Editor's note: We received an exceptionally heavy volume of mail about September/October's article "Why Vote?", in which Carl Pope and Paul Rauber discussed the importance of the 2000 election: "This November, the electoral planets have aligned themselves so as to make major change possible, with all three branches of government in play as they have not been since 1952."

Of the letter-writers who mentioned their presidential pick, three-fourths were for Green Party candidate Ralph Nader and one-fourth were for Democrat Al Gore. (When polled last summer, Sierra Club chapters leaned in the opposite direction. Thirty-nine chapters representing 414,000 members chose Gore and one representing 3,000 members chose Nader. The Sierra Club board of directors voted to endorse Gore in July.)

In one letter, John Mann of Somerville, Massachusetts, wrote about voting itself: "What an amazing privilege. When I vote, I feel I am in a special time in all of history, and I am grateful to all those men and women who have strived and in many cases died-and still die-to achieve what we can take for granted. For me, failing to vote would be stupid, stupid, stupid."

Resist Repose

Thank you, David James Duncan ("Man of Two Minds," September/October), for eloquently expressing the bittersweet joy/anger dichotomy of an environmentalist's life. I'm just at the beginning of my journey to protect the earth and have not yet done anything so worthy of merit as Terry Tempest Williams, Rick Bass, or the author, but Duncan's words inspire me to resist repose, confront my fears of frenzy, and please God become one of the "wildlife-loving madpersons, conservation kings, and eco-feminists." For in the end, as Duncan notes from Merton, it all comes down to love, and will ultimately bring us joy.

Laura Dravenstott
Foster City, California

In Self-Defense

The article by Curtis Moore in your September/October issue, "Who Owns Your Congressperson?", implies that my involvement in the climate-change issue was motivated by campaign contributions.

Climate change is a serious issue that deserves open and honest analysis and debate. We should continue to conduct serious research into its causes and effects. Legislation I introduced would provide $2 billion in additional federal funding for research and development of technologies to reduce greenhouse gases.

Campaign contributions had nothing to do with my involvement in this issue. I receive support from many individuals and political action committees. But my largest bloc of Mr. Moore's so-called "special-interest donors" are the people of Nebraska.

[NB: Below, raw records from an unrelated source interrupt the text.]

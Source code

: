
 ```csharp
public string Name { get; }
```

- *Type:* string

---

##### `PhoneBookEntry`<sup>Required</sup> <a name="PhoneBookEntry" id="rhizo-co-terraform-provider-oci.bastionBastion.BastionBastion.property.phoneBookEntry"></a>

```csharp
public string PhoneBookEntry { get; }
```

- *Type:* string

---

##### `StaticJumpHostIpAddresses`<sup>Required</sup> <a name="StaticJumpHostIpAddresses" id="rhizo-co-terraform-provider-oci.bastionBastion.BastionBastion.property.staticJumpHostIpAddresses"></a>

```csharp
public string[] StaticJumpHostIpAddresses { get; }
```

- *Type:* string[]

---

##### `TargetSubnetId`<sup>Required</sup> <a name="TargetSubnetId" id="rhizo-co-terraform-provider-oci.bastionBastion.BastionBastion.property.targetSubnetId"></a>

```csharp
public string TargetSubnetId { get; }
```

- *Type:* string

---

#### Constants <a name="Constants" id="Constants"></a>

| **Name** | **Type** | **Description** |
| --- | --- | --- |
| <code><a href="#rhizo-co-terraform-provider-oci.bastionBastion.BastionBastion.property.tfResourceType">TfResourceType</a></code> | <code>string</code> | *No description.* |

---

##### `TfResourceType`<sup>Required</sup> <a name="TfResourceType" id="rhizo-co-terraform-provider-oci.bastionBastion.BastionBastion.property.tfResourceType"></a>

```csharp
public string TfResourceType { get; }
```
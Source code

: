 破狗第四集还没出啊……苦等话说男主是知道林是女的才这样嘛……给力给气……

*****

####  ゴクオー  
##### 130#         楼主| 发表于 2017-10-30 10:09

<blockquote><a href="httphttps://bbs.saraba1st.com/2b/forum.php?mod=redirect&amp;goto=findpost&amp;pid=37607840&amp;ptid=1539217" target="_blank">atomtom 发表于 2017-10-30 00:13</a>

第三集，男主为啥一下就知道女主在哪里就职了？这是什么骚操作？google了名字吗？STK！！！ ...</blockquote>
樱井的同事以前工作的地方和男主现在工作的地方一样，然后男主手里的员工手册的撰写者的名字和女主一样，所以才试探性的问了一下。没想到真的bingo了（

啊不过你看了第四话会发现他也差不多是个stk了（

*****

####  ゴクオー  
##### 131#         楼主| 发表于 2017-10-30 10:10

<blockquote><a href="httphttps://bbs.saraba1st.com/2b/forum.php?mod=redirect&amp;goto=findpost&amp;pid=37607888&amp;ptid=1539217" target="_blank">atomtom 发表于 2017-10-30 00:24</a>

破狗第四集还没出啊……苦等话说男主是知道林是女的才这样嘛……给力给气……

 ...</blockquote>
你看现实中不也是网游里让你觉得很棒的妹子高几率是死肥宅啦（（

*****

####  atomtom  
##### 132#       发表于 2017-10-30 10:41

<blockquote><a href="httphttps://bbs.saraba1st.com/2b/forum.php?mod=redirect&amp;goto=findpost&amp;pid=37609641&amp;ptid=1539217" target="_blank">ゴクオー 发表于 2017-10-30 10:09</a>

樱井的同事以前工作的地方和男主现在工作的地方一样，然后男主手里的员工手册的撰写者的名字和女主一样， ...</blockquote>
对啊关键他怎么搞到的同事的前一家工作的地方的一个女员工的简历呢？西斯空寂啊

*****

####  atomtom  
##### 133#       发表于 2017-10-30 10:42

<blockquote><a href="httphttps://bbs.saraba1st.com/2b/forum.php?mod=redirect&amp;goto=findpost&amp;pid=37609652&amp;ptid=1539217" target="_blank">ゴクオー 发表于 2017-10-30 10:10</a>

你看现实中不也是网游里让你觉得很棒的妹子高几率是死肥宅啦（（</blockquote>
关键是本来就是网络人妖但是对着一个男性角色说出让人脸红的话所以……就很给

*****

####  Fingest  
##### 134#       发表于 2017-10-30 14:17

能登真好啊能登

Many Nebraskans, in particular agricultural producers, are very concerned about the impact of the Kyoto Protocol [to slow climate change] and the effectiveness of a treaty that leaves out three-fourths of the world's nations and decimates our economy. That is not the responsible way to address a serious issue.

Chuck Hagel
United States Senator (R-Nebraska)

On Abortion

Thank you for carrying the article "Tempest in a Pill Box" ("Lay of the Land") in your September/October issue. Since I consider overpopulation our most serious environmental problem, I strongly favor ready access to safe early abortions, and thus ready access to RU-486, which is widely available in other parts of the world.

Jerome Kohl
Santa Rosa, California

Whether to begin a family, or increase it, is a decision of the kind humans always make and always have made. But once a person makes his decision to end a life, a serious threshold has been crossed. With what ease, in this push-button world, are we expected to accept the decision to kill! To make the decision, there is something killed in the spirit of the person who makes it-something that may not be restorable.

Blair Campbell
Elsah, Illinois

Editor's note: The Food and Drug Administration approved the marketing of the abortion pill RU-486 in September.

Corrections

We regret that our photo of Longs Peak on page 49 of the September/October issue was flip-flopped, producing a mirror image of the famous mountaintop.

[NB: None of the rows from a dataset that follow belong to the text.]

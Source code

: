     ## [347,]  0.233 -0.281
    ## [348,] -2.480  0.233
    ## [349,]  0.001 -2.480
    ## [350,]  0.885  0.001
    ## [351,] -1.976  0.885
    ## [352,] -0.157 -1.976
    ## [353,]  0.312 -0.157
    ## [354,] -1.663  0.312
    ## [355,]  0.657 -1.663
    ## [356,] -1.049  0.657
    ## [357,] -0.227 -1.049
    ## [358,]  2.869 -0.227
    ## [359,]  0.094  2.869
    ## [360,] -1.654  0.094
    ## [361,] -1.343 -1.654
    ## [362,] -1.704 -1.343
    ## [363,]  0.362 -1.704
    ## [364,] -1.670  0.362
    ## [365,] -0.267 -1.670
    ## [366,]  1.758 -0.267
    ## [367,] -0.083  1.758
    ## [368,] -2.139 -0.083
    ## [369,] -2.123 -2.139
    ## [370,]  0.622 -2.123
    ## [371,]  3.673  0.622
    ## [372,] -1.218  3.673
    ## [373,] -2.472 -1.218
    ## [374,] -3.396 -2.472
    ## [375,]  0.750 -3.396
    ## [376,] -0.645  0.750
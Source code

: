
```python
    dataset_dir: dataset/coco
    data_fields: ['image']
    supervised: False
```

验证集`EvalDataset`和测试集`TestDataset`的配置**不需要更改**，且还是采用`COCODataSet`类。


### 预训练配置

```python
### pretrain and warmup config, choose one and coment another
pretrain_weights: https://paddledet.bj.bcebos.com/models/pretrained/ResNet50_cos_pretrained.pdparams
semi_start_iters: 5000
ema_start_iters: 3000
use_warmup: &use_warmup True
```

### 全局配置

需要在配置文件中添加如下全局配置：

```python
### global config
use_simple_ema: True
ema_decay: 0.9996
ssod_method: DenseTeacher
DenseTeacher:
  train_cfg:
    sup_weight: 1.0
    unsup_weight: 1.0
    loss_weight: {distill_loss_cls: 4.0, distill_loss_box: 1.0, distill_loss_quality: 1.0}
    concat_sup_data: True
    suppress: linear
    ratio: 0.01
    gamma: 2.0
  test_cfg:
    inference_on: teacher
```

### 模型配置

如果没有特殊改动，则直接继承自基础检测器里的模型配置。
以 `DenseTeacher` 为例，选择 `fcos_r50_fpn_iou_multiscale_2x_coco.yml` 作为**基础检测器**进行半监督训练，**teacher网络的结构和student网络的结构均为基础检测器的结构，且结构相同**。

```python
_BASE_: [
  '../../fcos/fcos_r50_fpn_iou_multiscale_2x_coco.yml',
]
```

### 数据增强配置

Our "Mixed Media" video review in the same issue was wrong about the birth of the San Francisco-based bicycle event Critical Mass: It started in 1992, not 1995. And there were 110 arrests in the event in July 1997, not 250.

Sierra welcomes letters from readers in response to recently published articles. Letters may be edited for length and clarity. Write to us at 85 Second St., 2nd Floor, San Francisco, CA 94105-3441; fax (415) 977-5794; e-mail sierra.letters@sierraclub.org.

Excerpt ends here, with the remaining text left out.